AI for Energy Trading & Demand Forecasting

Power Demand Prediction, Wholesale Price Forecasting, and Gas Contract Optimization

Power Demand Forecasting: Drivers in Deregulated Markets

Power demand in US and EU markets has characteristics that make forecasting genuinely hard: extreme temperature sensitivity (air conditioning load surges during heat waves, electric heating spikes in cold snaps), the growing impact of distributed solar (which masks gross demand as net load), holiday and event-driven swings, and the fast-rising load from electrification (EV charging, data centers, heat pumps).

Open data/power-demand-data.csv — 15-minute interval demand data for an ISO/balancing-authority zone with temperature, humidity, day type classification, and behind-the-meter solar status.

Feature Engineering for Demand

The standard features (temperature, hour-of-day, day-of-week) explain 70% of demand variation. The market-specific features close the gap:

Standard features:
  temperature (dry bulb, wet bulb), humidity, wind_speed
  hour_of_day, day_of_week, month
  is_weekend, is_holiday
  lagged_demand (1h, 24h, 168h)

Market-specific features:
  heating_degree_days, cooling_degree_days (nonlinear weather response)
  federal_and_state_holidays (each has distinct load shape)
  behind_meter_solar_proxy (net-load masking from rooftop PV)
  ev_charging_load (managed/unmanaged charging penetration by zone)
  data_center_ramp (large interconnection additions — measurable step changes)
  major_event_flag (Super Bowl, major sporting/TV events — evening demand spike)

  Structural growth features:
    trend_component (linear or exponential growth)
    industrial_production_index (monthly, lagged 1 month)
    new_interconnection_load (cumulative, quarterly update)

Model Architecture

Forecast HorizonModelKey FeaturesMAPE Target
Intra-day (0-4h)LSTM + attentionRecent demand + temperature forecast1.5-2.5%
Day-ahead (24-48h)Gradient boosted ensembleAll features, NWP temperature2.5-4%
Week-aheadSimilar ensemble + trendAll features + trend component4-6%
Seasonal (3-6 months)Regression + weather scenariosGDP, industrial index, weather climatology6-10%

For ISO/RTO operators and load-serving entities, the day-ahead forecast is the most critical — it determines unit commitment, day-ahead market bids, and interchange scheduling. The difference between 3% and 5% MAPE on a 20 GW system is 400-1,000 MW of scheduling error — worth $0.5-2 million/day in real-time balancing and imbalance costs.
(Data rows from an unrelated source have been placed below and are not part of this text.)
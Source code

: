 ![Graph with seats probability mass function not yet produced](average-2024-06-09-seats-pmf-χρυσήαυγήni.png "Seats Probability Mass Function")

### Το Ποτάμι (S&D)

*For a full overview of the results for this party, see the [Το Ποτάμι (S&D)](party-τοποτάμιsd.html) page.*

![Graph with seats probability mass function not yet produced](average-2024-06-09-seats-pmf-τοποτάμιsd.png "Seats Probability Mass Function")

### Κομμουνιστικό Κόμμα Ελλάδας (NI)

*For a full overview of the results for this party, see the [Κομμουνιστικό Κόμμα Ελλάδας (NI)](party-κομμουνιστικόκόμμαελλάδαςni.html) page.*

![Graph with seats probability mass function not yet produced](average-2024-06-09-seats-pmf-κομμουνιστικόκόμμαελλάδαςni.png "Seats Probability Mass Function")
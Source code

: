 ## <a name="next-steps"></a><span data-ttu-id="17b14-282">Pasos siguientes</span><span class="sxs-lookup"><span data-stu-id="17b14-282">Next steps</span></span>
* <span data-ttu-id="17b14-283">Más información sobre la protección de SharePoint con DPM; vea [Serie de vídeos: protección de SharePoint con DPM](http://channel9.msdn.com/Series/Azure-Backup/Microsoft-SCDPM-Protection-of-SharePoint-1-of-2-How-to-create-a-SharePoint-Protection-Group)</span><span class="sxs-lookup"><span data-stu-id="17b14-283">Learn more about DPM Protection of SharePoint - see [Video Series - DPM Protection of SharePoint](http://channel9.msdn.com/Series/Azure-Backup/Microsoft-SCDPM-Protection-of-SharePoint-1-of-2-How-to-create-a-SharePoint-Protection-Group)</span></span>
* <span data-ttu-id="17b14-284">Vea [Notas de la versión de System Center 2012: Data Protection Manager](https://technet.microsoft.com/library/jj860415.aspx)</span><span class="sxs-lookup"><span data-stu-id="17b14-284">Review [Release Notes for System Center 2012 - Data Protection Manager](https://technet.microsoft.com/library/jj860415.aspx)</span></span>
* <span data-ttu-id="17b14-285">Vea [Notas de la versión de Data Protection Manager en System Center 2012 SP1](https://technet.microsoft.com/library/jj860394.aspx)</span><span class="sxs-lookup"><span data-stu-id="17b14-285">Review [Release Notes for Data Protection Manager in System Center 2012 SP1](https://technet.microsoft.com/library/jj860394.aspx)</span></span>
Electrification Load: The Net-Load Effect

Behind-the-meter solar and EV charging together reshape the net-load curve in markets like CAISO and ERCOT. This load appears, disappears, and shifts based on:

  • Rooftop PV penetration and irradiance (the "duck curve" net-load belly and evening ramp)
  • EV charging behavior (workplace daytime vs unmanaged evening home charging)
  • Time-of-use rate designs and managed-charging programs (timing of load shifts)
  • ML models trained on satellite-derived irradiance, AMI (smart meter) net-load data, and EV telematics/charging-session data predict net demand within 8-12% — a major improvement over the 20-30% error in traditional methods that rely on historical gross-load averages.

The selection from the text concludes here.